You instantaneously begin flowing with the cooool fresh air, the chill sweeping right into your lungs, cleansing and detoxifying it and the exotic combination of green grass and white snow with sprinkles of rain-shower thrown in every now and then, complete a breathtaking exhilarating entry into this paradise. The soul is awakened to a renewed sense of peace.
The most amazing aspect of this place is that the weather can change at the drop of a hat! While you may enjoy the sun while it lasts in the day, by evening, suddenly the clouds gather mysteriously all over the mountains and it begins raining heavily.
The spectacular saucer-shaped glade in Khajjiar has a circumference of five kilometres. The grand periphery is lined with thick forests of Himalyan cedars. The forests are part of Kalatope wildlife sanctuary. The glade is green in its turf and contains in its bosom a small lake, fed by brooks running through the glade, heaving an approximate area of 5000 sq. yards, 6400 feet above sea-level. The lake, whose depth is unknown and considered one of the deepest places on Earth, is said to have been formed after the collision of a meteorite.
It is incredibly beautifully and justifiably famous for its magnificent splendor.
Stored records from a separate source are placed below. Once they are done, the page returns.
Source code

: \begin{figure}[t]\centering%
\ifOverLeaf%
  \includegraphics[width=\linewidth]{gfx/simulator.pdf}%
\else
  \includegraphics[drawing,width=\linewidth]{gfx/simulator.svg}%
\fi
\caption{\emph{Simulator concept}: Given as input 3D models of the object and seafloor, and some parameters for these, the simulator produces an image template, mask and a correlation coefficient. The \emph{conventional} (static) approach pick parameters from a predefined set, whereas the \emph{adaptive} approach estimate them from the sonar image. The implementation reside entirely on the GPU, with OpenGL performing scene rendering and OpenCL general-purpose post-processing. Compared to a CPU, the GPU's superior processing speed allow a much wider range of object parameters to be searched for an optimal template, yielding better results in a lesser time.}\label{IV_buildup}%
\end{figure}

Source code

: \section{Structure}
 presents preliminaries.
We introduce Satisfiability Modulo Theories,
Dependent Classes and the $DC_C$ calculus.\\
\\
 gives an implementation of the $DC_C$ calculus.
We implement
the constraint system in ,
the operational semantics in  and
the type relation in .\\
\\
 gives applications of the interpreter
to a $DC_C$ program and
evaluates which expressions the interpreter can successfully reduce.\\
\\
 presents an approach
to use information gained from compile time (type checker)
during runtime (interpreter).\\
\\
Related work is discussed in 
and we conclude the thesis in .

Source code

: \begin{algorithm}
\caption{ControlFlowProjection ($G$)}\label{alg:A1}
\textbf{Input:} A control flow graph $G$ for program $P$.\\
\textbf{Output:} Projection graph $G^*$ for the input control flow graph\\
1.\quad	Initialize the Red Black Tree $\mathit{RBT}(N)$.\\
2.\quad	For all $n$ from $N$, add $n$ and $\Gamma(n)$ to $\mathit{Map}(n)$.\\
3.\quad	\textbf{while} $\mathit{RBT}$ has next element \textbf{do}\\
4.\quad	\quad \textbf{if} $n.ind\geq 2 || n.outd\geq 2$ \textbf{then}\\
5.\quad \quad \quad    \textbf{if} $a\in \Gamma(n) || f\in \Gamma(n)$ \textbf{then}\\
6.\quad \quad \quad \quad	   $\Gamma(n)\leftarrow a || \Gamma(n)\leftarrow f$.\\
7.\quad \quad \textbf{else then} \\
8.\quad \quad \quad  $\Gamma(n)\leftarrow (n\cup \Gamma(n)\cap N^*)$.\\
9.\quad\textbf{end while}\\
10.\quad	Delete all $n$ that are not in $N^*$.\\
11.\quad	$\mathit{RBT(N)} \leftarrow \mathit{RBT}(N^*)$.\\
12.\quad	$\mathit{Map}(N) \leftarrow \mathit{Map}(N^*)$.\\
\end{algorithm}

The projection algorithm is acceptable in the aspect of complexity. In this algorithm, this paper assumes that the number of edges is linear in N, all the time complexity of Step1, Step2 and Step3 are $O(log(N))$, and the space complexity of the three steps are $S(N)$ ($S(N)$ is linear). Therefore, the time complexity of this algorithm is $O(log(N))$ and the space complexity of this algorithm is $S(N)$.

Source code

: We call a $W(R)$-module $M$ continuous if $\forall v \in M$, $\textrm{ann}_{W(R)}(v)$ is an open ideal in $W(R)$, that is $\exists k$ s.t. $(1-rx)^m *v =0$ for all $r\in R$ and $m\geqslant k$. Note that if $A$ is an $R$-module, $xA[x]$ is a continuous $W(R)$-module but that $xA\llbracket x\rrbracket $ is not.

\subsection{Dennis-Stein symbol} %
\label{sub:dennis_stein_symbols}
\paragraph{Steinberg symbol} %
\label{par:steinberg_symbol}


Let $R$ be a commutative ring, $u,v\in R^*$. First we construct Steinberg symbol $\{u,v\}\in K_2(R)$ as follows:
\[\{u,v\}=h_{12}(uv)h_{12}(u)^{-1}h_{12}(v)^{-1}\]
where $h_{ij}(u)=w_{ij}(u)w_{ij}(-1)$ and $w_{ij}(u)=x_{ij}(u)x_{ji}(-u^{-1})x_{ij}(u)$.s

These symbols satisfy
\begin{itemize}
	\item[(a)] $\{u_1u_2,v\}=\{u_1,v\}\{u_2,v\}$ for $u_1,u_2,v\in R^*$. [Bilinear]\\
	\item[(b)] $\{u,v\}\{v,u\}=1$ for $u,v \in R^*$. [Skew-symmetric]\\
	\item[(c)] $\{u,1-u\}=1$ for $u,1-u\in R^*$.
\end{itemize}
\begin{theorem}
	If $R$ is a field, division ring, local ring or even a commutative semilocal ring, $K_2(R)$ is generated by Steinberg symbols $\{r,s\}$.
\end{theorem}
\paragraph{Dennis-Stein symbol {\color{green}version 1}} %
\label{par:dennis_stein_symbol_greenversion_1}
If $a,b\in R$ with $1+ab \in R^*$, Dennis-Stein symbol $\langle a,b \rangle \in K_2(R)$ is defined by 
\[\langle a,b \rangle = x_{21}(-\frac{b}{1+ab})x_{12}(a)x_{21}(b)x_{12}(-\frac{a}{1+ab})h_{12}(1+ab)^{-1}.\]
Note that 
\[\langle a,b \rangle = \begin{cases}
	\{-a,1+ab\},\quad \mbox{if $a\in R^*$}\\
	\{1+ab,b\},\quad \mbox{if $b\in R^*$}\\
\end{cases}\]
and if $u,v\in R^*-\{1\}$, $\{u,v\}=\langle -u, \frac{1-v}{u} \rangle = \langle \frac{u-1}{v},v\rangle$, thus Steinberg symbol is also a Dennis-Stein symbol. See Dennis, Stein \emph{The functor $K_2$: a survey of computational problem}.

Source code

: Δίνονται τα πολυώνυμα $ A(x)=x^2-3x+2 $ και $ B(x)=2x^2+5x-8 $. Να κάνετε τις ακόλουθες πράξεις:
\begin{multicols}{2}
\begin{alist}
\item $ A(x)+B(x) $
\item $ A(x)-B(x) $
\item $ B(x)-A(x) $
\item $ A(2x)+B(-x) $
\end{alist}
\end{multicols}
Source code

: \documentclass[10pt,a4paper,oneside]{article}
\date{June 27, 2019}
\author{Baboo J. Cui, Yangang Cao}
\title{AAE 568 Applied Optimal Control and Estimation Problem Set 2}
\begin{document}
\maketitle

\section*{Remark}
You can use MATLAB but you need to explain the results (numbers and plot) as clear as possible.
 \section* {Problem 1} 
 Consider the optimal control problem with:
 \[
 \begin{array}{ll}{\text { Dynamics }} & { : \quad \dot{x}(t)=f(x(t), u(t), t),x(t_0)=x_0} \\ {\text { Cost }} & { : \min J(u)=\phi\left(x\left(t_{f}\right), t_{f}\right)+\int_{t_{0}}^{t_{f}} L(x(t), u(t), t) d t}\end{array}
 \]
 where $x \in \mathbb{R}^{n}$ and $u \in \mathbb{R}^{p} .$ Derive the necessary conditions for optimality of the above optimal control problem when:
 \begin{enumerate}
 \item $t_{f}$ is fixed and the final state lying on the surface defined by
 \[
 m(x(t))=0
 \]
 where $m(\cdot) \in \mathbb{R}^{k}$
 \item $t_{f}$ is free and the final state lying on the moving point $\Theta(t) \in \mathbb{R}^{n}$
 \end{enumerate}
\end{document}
One can sit for hours and hours together at the small hut-isle at the center of the lake, where you can reach with the help of a wooden bridgeway, and admire the lake as well as the lavish natural surroundings, breathing in the wet fragrance of a wind that flows through the pines and deodars. A camera can hardly capture the enticingly captivating & mesmerizingly thrilling experience that the eye of a visitor meets.
All around, you can see kids carrying flowers in hands and rabbits scurrying about on mission possible and impossible. Revolving silver balls and para-gliders draw crazy crowds of young adventure enthusiasts. The alleys and sidewalks offer ample opportunities for trekkers. But what I have as yet not forgotten are the expensive and few ‘pyaaj ke pakore’ (Onion Fritters) that a famished me my brother fought for, till mom got us some more and more and more.. from the only shop open then. The memory is ingrained as one of the most pleasant ones in my life and the experience, unforgettable. 🙂
*The pictures are mine, copyright protected and should not be used at all.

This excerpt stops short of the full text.